A me solitamente i libri che parlano di libri, librerie, scrittori e compagnia cantante non piacciono. Li trovo sempre un po’ banali, poco fantasiosi, scritti con il chiaro intento di cavalcare l’onda del successo che, per quanto un lettore medio (vedi me) cerchi di tenersene alla larga, riscuotono sempre i romanzi di questa categoria.
La premessa è necessaria per spiegarvi che non sono proprio il tipo di persona che impazzisce per libri come questo. Eppure “Non ditelo allo scrittore” di Alice Basso a me è piaciuto tantissimo, l’ho letto con grande piacere dalla prima all’ultima pagina e adesso che è finito non vedo l’ora che esca il prossimo romanzo con protagonista Vani Sarca – perché andiamo, un quarto romanzo, cara Alice Basso, adesso devi regalarcelo.
Chi non ha voglia di vedere la ghostwriter torinese che si veste sempre di nero e ha sempre la battuta pronta alle prese con una relazione vera e stabile? Perché se trovare per Vani un degno principe azzurro è stato spassoso, adesso vedere come i due novelli piccioncini affronteranno la vita di coppia promette di esserlo ancora di più.
Come vedete non ho fatto nomi, volutamente, per non fare spoiler sulla trama di questo romanzo – il terzo dopo “L’imprevedibile piano della scrittrice senza nome” e “Scrivere è un mestiere pericoloso” – di cui adesso torneremo a parlare.

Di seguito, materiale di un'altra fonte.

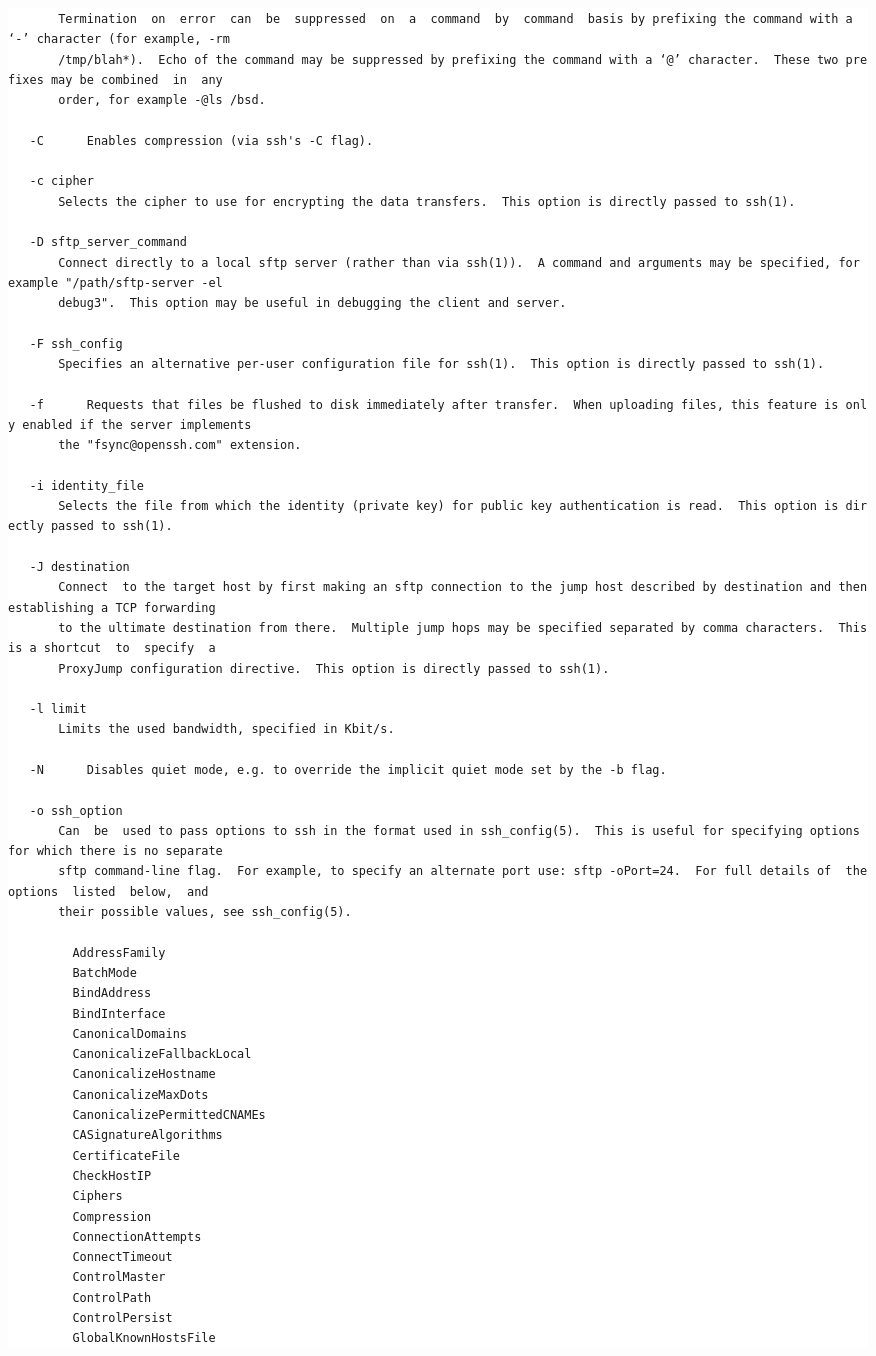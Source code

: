 	       Termination  on	error  can  be	suppressed  on	a  command  by	command	 basis by prefixing the command with a ‘-’ character (for example, -rm
	       /tmp/blah*).  Echo of the command may be suppressed by prefixing the command with a ‘@’ character.  These two prefixes may be combined  in  any
	       order, for example -@ls /bsd.

       -C      Enables compression (via ssh's -C flag).

       -c cipher
	       Selects the cipher to use for encrypting the data transfers.  This option is directly passed to ssh(1).

       -D sftp_server_command
	       Connect directly to a local sftp server (rather than via ssh(1)).  A command and arguments may be specified, for example "/path/sftp-server -el
	       debug3".	 This option may be useful in debugging the client and server.

       -F ssh_config
	       Specifies an alternative per-user configuration file for ssh(1).	 This option is directly passed to ssh(1).

       -f      Requests that files be flushed to disk immediately after transfer.  When uploading files, this feature is only enabled if the server implements
	       the "fsync@openssh.com" extension.

       -i identity_file
	       Selects the file from which the identity (private key) for public key authentication is read.  This option is directly passed to ssh(1).

       -J destination
	       Connect	to the target host by first making an sftp connection to the jump host described by destination and then establishing a TCP forwarding
	       to the ultimate destination from there.	Multiple jump hops may be specified separated by comma characters.  This is a shortcut	to  specify  a
	       ProxyJump configuration directive.  This option is directly passed to ssh(1).

       -l limit
	       Limits the used bandwidth, specified in Kbit/s.

       -N      Disables quiet mode, e.g. to override the implicit quiet mode set by the -b flag.

       -o ssh_option
	       Can  be	used to pass options to ssh in the format used in ssh_config(5).  This is useful for specifying options for which there is no separate
	       sftp command-line flag.	For example, to specify an alternate port use: sftp -oPort=24.	For full details of  the  options  listed  below,  and
	       their possible values, see ssh_config(5).

		     AddressFamily
		     BatchMode
		     BindAddress
		     BindInterface
		     CanonicalDomains
		     CanonicalizeFallbackLocal
		     CanonicalizeHostname
		     CanonicalizeMaxDots
		     CanonicalizePermittedCNAMEs
		     CASignatureAlgorithms
		     CertificateFile
		     CheckHostIP
		     Ciphers
		     Compression
		     ConnectionAttempts
		     ConnectTimeout
		     ControlMaster
		     ControlPath
		     ControlPersist
		     GlobalKnownHostsFile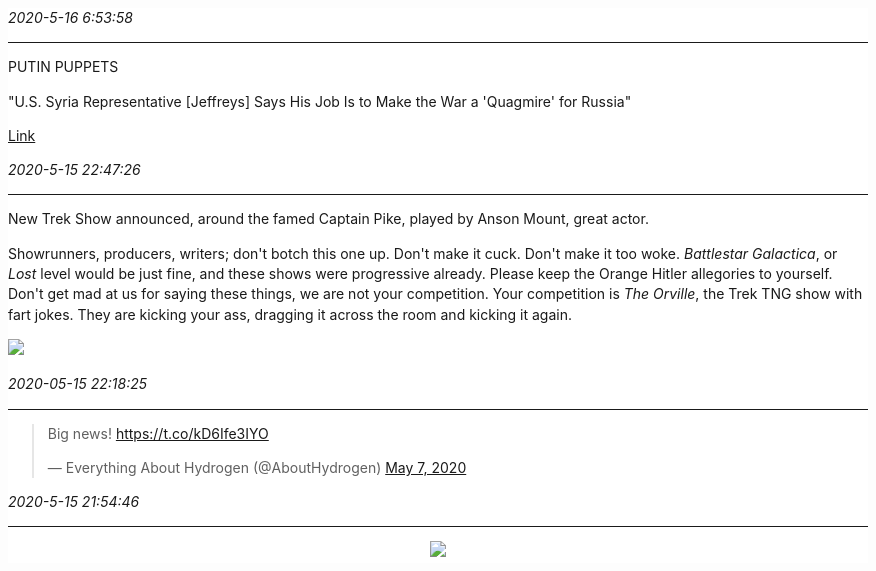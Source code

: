 *2020-5-16 6:53:58*

---

PUTIN PUPPETS

"U.S. Syria Representative [Jeffreys] Says His Job Is to Make the War a
'Quagmire' for Russia"

[Link](https://www.newsweek.com/us-syria-representative-james-jeffrey-job-make-war-quagmire-russia-1503702)

*2020-5-15 22:47:26*

---

New Trek Show announced, around the famed Captain Pike, played by
Anson Mount, great actor. 

Showrunners, producers, writers; don't botch this one up. Don't make
it cuck. Don't make it too woke. *Battlestar Galactica*, or *Lost*
level would be just fine, and these shows were progressive
already. Please keep the Orange Hitler allegories to yourself. Don't
get mad at us for saying these things, we are not your
competition. Your competition is *The Orville*, the Trek TNG show with
fart jokes. They are kicking your ass, dragging it across the room and
kicking it again.

<img width="340" src="http://img.youtube.com/vi/zhvur69dHYc/0.jpg"/>

*2020-05-15 22:18:25*

---

<blockquote class="twitter-tweet"><p lang="en" dir="ltr">Big news! <a href="https://t.co/kD6Ife3IYO">https://t.co/kD6Ife3IYO</a></p>&mdash; Everything About Hydrogen (@AboutHydrogen) <a href="https://twitter.com/AboutHydrogen/status/1258301807157301248?ref_src=twsrc%5Etfw">May 7, 2020</a></blockquote> <script async src="https://platform.twitter.com/widgets.js" charset="utf-8"></script>

*2020-5-15 21:54:46*

---

<center>
<img width="140" src="https://pbs.twimg.com/media/ETZJzIkXgAAEi9Q?format=jpg&name=small"/>
</center>

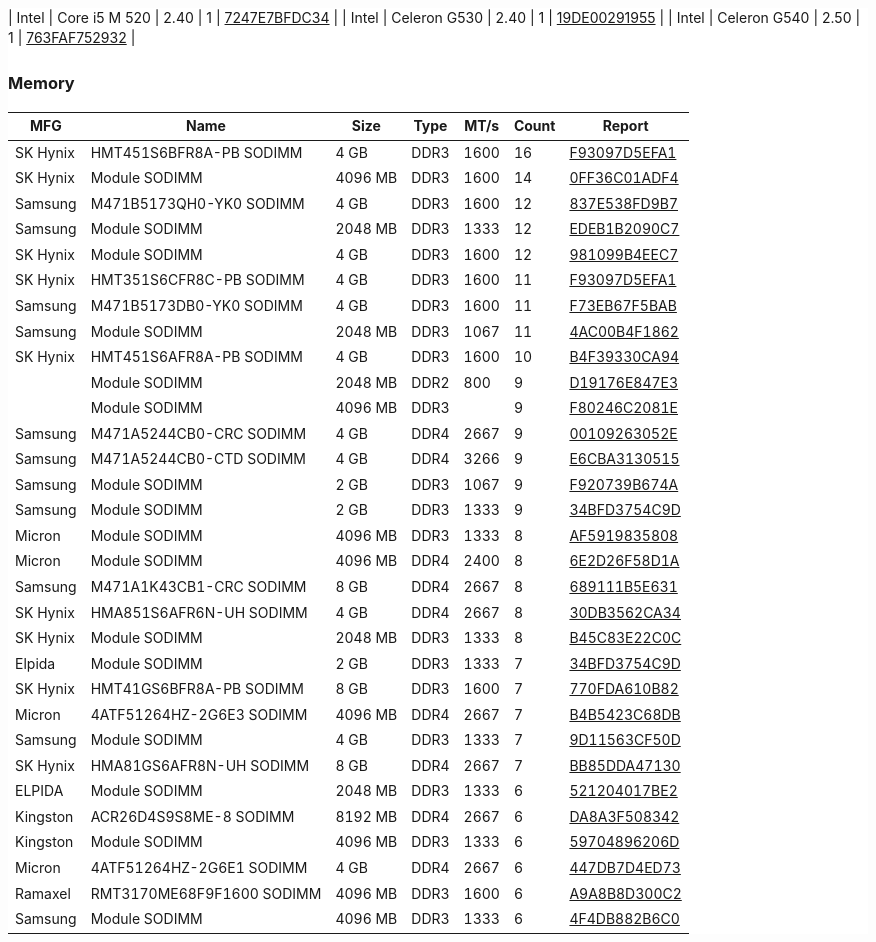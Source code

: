 | Intel      | Core i5 M 520                    | 2.40 | 1     | [7247E7BFDC34](<All In One/Sony/VPCJ118/VPCJ118FW/7247E7BFDC34>) |
| Intel      | Celeron G530                     | 2.40 | 1     | [19DE00291955](<All In One/Acer/Aspire/Aspire Z1620/19DE00291955>) |
| Intel      | Celeron G540                     | 2.50 | 1     | [763FAF752932](<All In One/Gigabyte Technology/H61/H61M-DS2/763FAF752932>) |

### Memory

| MFG        | Name                         | Size     | Type | MT/s | Count | Report |
|------------|------------------------------|----------|------|------|-------|--------|
| SK Hynix   | HMT451S6BFR8A-PB SODIMM      | 4 GB     | DDR3 | 1600 | 16    | [F93097D5EFA1](<All In One/Hewlett-Packard/ProOne/ProOne 400 G1 AiO/F93097D5EFA1>) |
| SK Hynix   | Module SODIMM                | 4096 MB  | DDR3 | 1600 | 14    | [0FF36C01ADF4](<All In One/Apple/iMac13/iMac13,2/0FF36C01ADF4>) |
| Samsung    | M471B5173QH0-YK0 SODIMM      | 4 GB     | DDR3 | 1600 | 12    | [837E538FD9B7](<All In One/ASUSTek Computer/ET2013/ET2013I/837E538FD9B7>) |
| Samsung    | Module SODIMM                | 2048 MB  | DDR3 | 1333 | 12    | [EDEB1B2090C7](<All In One/Acer/Aspire/Aspire Z1801/EDEB1B2090C7>) |
| SK Hynix   | Module SODIMM                | 4 GB     | DDR3 | 1600 | 12    | [981099B4EEC7](<All In One/Apple/iMac13/iMac13,1/981099B4EEC7>) |
| SK Hynix   | HMT351S6CFR8C-PB SODIMM      | 4 GB     | DDR3 | 1600 | 11    | [F93097D5EFA1](<All In One/Hewlett-Packard/ProOne/ProOne 400 G1 AiO/F93097D5EFA1>) |
| Samsung    | M471B5173DB0-YK0 SODIMM      | 4 GB     | DDR3 | 1600 | 11    | [F73EB67F5BAB](<All In One/Dell/OptiPlex/OptiPlex 3030 AIO/F73EB67F5BAB>) |
| Samsung    | Module SODIMM                | 2048 MB  | DDR3 | 1067 | 11    | [4AC00B4F1862](<All In One/Apple/iMac10/iMac10,1/4AC00B4F1862>) |
| SK Hynix   | HMT451S6AFR8A-PB SODIMM      | 4 GB     | DDR3 | 1600 | 10    | [B4F39330CA94](<All In One/Lenovo/C340/C340 10102/B4F39330CA94>) |
|            | Module SODIMM                | 2048 MB  | DDR2 | 800  | 9     | [D19176E847E3](<All In One/Apple/iMac8/iMac8,1/D19176E847E3>) |
|            | Module SODIMM                | 4096 MB  | DDR3 |      | 9     | [F80246C2081E](<All In One/Sony/SVL2414/SVL24145CXB/F80246C2081E>) |
| Samsung    | M471A5244CB0-CRC SODIMM      | 4 GB     | DDR4 | 2667 | 9     | [00109263052E](<All In One/Dell/Inspiron/Inspiron 3464 AIO/00109263052E>) |
| Samsung    | M471A5244CB0-CTD SODIMM      | 4 GB     | DDR4 | 3266 | 9     | [E6CBA3130515](<All In One/Lenovo/IdeaCentre/IdeaCentre AIO 330-20IGM F0D7001AIN/E6CBA3130515>) |
| Samsung    | Module SODIMM                | 2 GB     | DDR3 | 1067 | 9     | [F920739B674A](<All In One/Apple/iMac10/iMac10,1/F920739B674A>) |
| Samsung    | Module SODIMM                | 2 GB     | DDR3 | 1333 | 9     | [34BFD3754C9D](<All In One/Apple/iMac12/iMac12,2/34BFD3754C9D>) |
| Micron     | Module SODIMM                | 4096 MB  | DDR3 | 1333 | 8     | [AF5919835808](<All In One/Hewlett-Packard/Compaq/Compaq 8200 Elite AiO Business PC/AF5919835808>) |
| Micron     | Module SODIMM                | 4096 MB  | DDR4 | 2400 | 8     | [6E2D26F58D1A](<All In One/Apple/iMac18/iMac18,2/6E2D26F58D1A>) |
| Samsung    | M471A1K43CB1-CRC SODIMM      | 8 GB     | DDR4 | 2667 | 8     | [689111B5E631](<All In One/Hewlett-Packard/27/27-a271ny/689111B5E631>) |
| SK Hynix   | HMA851S6AFR6N-UH SODIMM      | 4 GB     | DDR4 | 2667 | 8     | [30DB3562CA34](<All In One/ASUSTek Computer/Vivo/Vivo AIO 22 V222GA_V222GA/30DB3562CA34>) |
| SK Hynix   | Module SODIMM                | 2048 MB  | DDR3 | 1333 | 8     | [B45C83E22C0C](<All In One/Apple/iMac11/iMac11,2/B45C83E22C0C>) |
| Elpida     | Module SODIMM                | 2 GB     | DDR3 | 1333 | 7     | [34BFD3754C9D](<All In One/Apple/iMac12/iMac12,2/34BFD3754C9D>) |
| SK Hynix   | HMT41GS6BFR8A-PB SODIMM      | 8 GB     | DDR3 | 1600 | 7     | [770FDA610B82](<All In One/Lenovo/C40-05/C40-05 F0B5002NCF/770FDA610B82>) |
| Micron     | 4ATF51264HZ-2G6E3 SODIMM     | 4096 MB  | DDR4 | 2667 | 7     | [B4B5423C68DB](<All In One/Apple/iMac19/iMac19,2/B4B5423C68DB>) |
| Samsung    | Module SODIMM                | 4 GB     | DDR3 | 1333 | 7     | [9D11563CF50D](<All In One/Apple/iMac11/iMac11,2/9D11563CF50D>) |
| SK Hynix   | HMA81GS6AFR8N-UH SODIMM      | 8 GB     | DDR4 | 2667 | 7     | [BB85DDA47130](<All In One/Hewlett-Packard/ENVY/ENVY 27-b114/BB85DDA47130>) |
| ELPIDA     | Module SODIMM                | 2048 MB  | DDR3 | 1333 | 6     | [521204017BE2](<All In One/Apple/iMac12/iMac12,2/521204017BE2>) |
| Kingston   | ACR26D4S9S8ME-8 SODIMM       | 8192 MB  | DDR4 | 2667 | 6     | [DA8A3F508342](<All In One/Acer/Aspire/Aspire C24-1650/DA8A3F508342>) |
| Kingston   | Module SODIMM                | 4096 MB  | DDR3 | 1333 | 6     | [59704896206D](<All In One/Apple/iMac12/iMac12,2/59704896206D>) |
| Micron     | 4ATF51264HZ-2G6E1 SODIMM     | 4 GB     | DDR4 | 2667 | 6     | [447DB7D4ED73](<All In One/Hewlett-Packard/All-in-One/All-in-One 24-f0xx/447DB7D4ED73>) |
| Ramaxel    | RMT3170ME68F9F1600 SODIMM    | 4096 MB  | DDR3 | 1600 | 6     | [A9A8B8D300C2](<All In One/Lenovo/S40-40/S40-40 F0AX0053PB/A9A8B8D300C2>) |
| Samsung    | Module SODIMM                | 4096 MB  | DDR3 | 1333 | 6     | [4F4DB882B6C0](<All In One/Apple/iMac11/iMac11,2/4F4DB882B6C0>) |
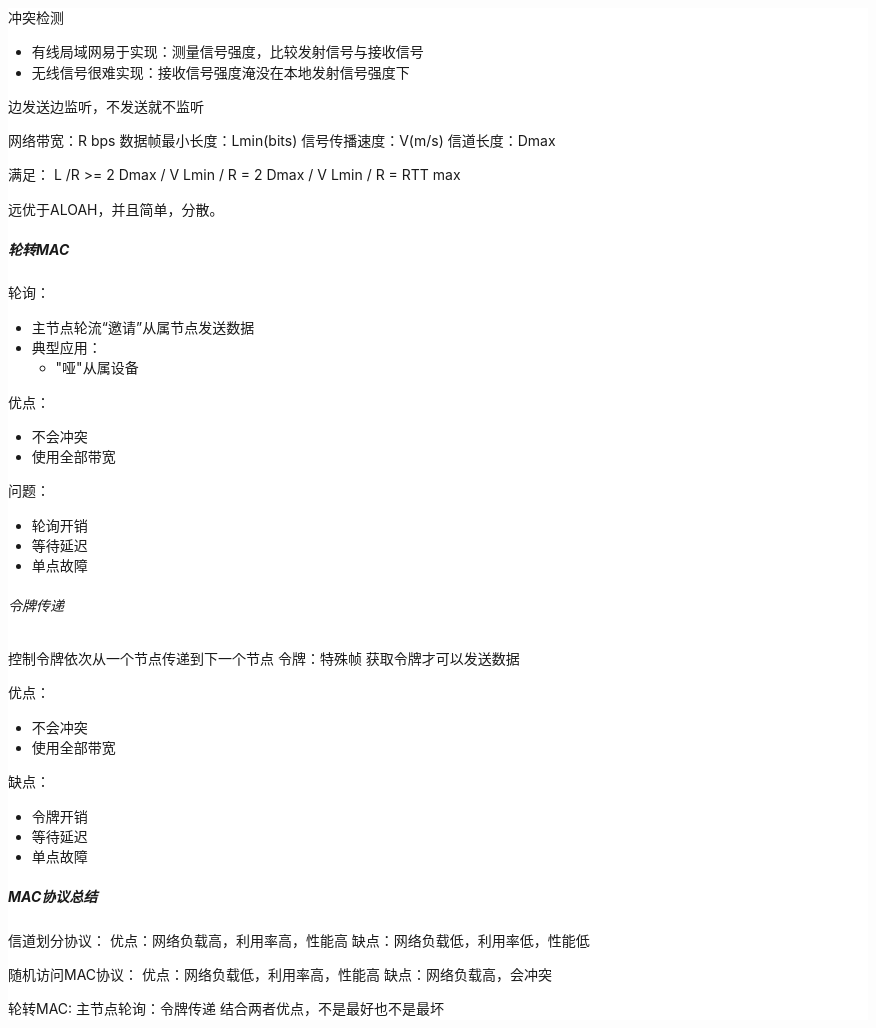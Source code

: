 冲突检测
- 有线局域网易于实现：测量信号强度，比较发射信号与接收信号
- 无线信号很难实现：接收信号强度淹没在本地发射信号强度下

边发送边监听，不发送就不监听

网络带宽：R bps
数据帧最小长度：Lmin(bits)
信号传播速度：V(m/s)
信道长度：Dmax

满足：
L /R >= 2 Dmax / V
Lmin / R = 2 Dmax / V
Lmin / R = RTT max

远优于ALOAH，并且简单，分散。


##### 轮转MAC

轮询：
- 主节点轮流“邀请”从属节点发送数据
- 典型应用：
    - "哑"从属设备

优点：
- 不会冲突
- 使用全部带宽

问题：
- 轮询开销
- 等待延迟
- 单点故障

###### 令牌传递

控制令牌依次从一个节点传递到下一个节点
令牌：特殊帧
获取令牌才可以发送数据

优点：
- 不会冲突
- 使用全部带宽

缺点：
- 令牌开销
- 等待延迟
- 单点故障


##### MAC协议总结

信道划分协议：
优点：网络负载高，利用率高，性能高
缺点：网络负载低，利用率低，性能低

随机访问MAC协议：
优点：网络负载低，利用率高，性能高
缺点：网络负载高，会冲突

轮转MAC:
主节点轮询：令牌传递
结合两者优点，不是最好也不是最坏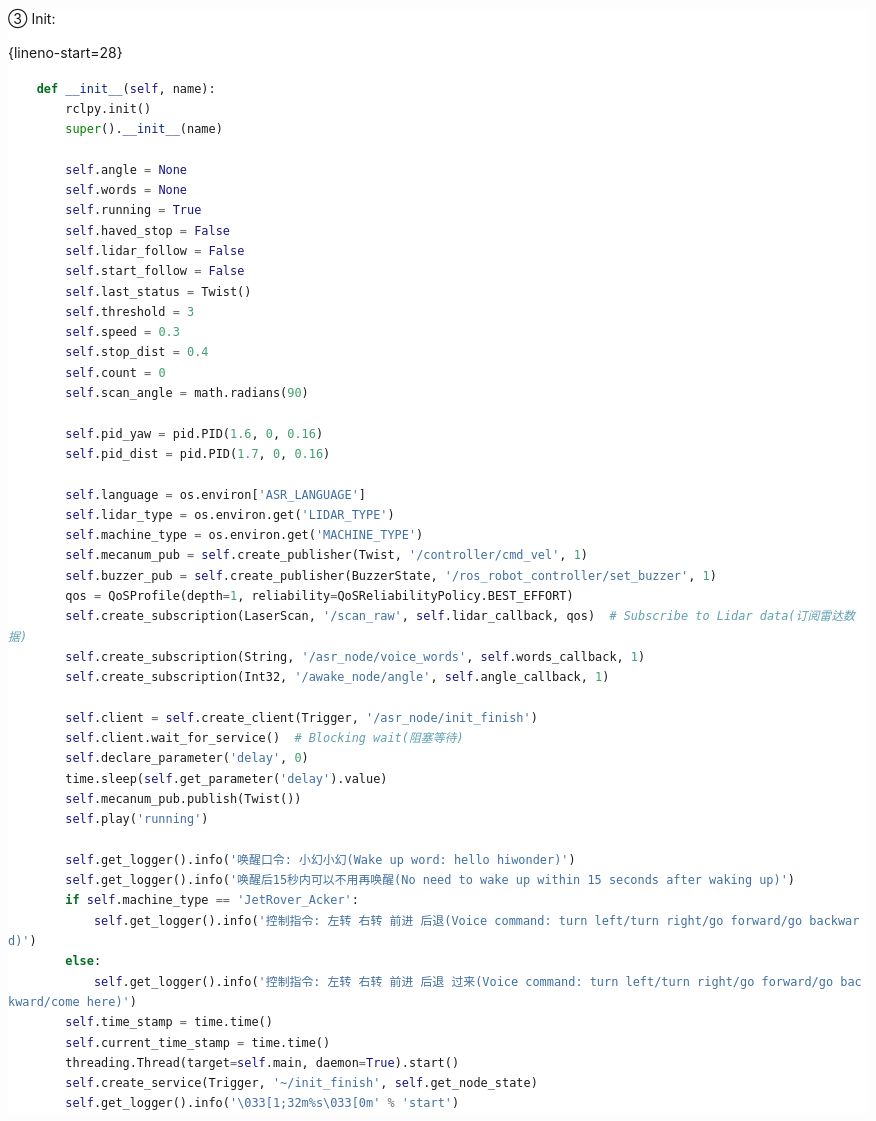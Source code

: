 ③ Init:

{lineno-start=28}

```python
    def __init__(self, name):
        rclpy.init()
        super().__init__(name)

        self.angle = None
        self.words = None
        self.running = True
        self.haved_stop = False
        self.lidar_follow = False
        self.start_follow = False
        self.last_status = Twist()
        self.threshold = 3
        self.speed = 0.3
        self.stop_dist = 0.4
        self.count = 0
        self.scan_angle = math.radians(90)

        self.pid_yaw = pid.PID(1.6, 0, 0.16)
        self.pid_dist = pid.PID(1.7, 0, 0.16)

        self.language = os.environ['ASR_LANGUAGE']
        self.lidar_type = os.environ.get('LIDAR_TYPE')
        self.machine_type = os.environ.get('MACHINE_TYPE')
        self.mecanum_pub = self.create_publisher(Twist, '/controller/cmd_vel', 1)
        self.buzzer_pub = self.create_publisher(BuzzerState, '/ros_robot_controller/set_buzzer', 1)
        qos = QoSProfile(depth=1, reliability=QoSReliabilityPolicy.BEST_EFFORT)
        self.create_subscription(LaserScan, '/scan_raw', self.lidar_callback, qos)  # Subscribe to Lidar data(订阅雷达数据)
        self.create_subscription(String, '/asr_node/voice_words', self.words_callback, 1)
        self.create_subscription(Int32, '/awake_node/angle', self.angle_callback, 1)

        self.client = self.create_client(Trigger, '/asr_node/init_finish')
        self.client.wait_for_service()  # Blocking wait(阻塞等待)
        self.declare_parameter('delay', 0)
        time.sleep(self.get_parameter('delay').value)
        self.mecanum_pub.publish(Twist())
        self.play('running')

        self.get_logger().info('唤醒口令: 小幻小幻(Wake up word: hello hiwonder)')
        self.get_logger().info('唤醒后15秒内可以不用再唤醒(No need to wake up within 15 seconds after waking up)')
        if self.machine_type == 'JetRover_Acker':
            self.get_logger().info('控制指令: 左转 右转 前进 后退(Voice command: turn left/turn right/go forward/go backward)')
        else:
            self.get_logger().info('控制指令: 左转 右转 前进 后退 过来(Voice command: turn left/turn right/go forward/go backward/come here)')
        self.time_stamp = time.time()
        self.current_time_stamp = time.time()
        threading.Thread(target=self.main, daemon=True).start()
        self.create_service(Trigger, '~/init_finish', self.get_node_state)
        self.get_logger().info('\033[1;32m%s\033[0m' % 'start')
```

Eravamo partiti dalla constatazione che a me i libri “librosi” non piacciono. Ma quelli di Alice Basso sì, dal primo all’ultimo. E anche stavolta mi sono ritrovata a chiedermi il perché.
Il primo motivo è che le trame intrecciate di questi romanzi non sono scontate, banali o noiose. Il fatto di unire la vita personale di Vani – in questo caso raccontandoci anche il suo passato, i suoi 17 anni tra professori d’inglese super, compagni di classe, dissidi con Sarca madre e quant’altro aggiungendo quindi un ulteriore piano narrativo -, il suo lavoro in casa editrice e la collaborazione con il Commissario Berganza permettono alla Basso di giocare con elementi differenti, dal comico al romance passando per il giallo e il poliziesco.
Non sai mai cosa aspettarti, dalle storie di Vani, perché alla fine si rivelano sempre più storie in una – e succede ovviamente anche stavolta, con il caso del boss agli arresti domiciliari che comunica misteriosamente con l’esterno giustapposto a quello dello scrittore incapace di parlare in pubblico che Vani deve indottrinare per il suo capo Enrico giustapposto all’amicizia di Vani con la piccola Morgana e via dicendo.
Il secondo motivo è lo stile e la scrittura dell’autrice. Non dedicherò a questo punto molto spazio – perché per come la vedo io un romanzo pubblicato, non importa se da editore o in self, dovrebbe come minimo essere scritto in un italiano corretto e scorrevole – ma purtroppo non è sempre detto che in libreria si incontrino prodotti curati, leggibili, godibili. I libri della Basso lo sono – non annoiano, si leggono bene – quindi un punto in più per lei.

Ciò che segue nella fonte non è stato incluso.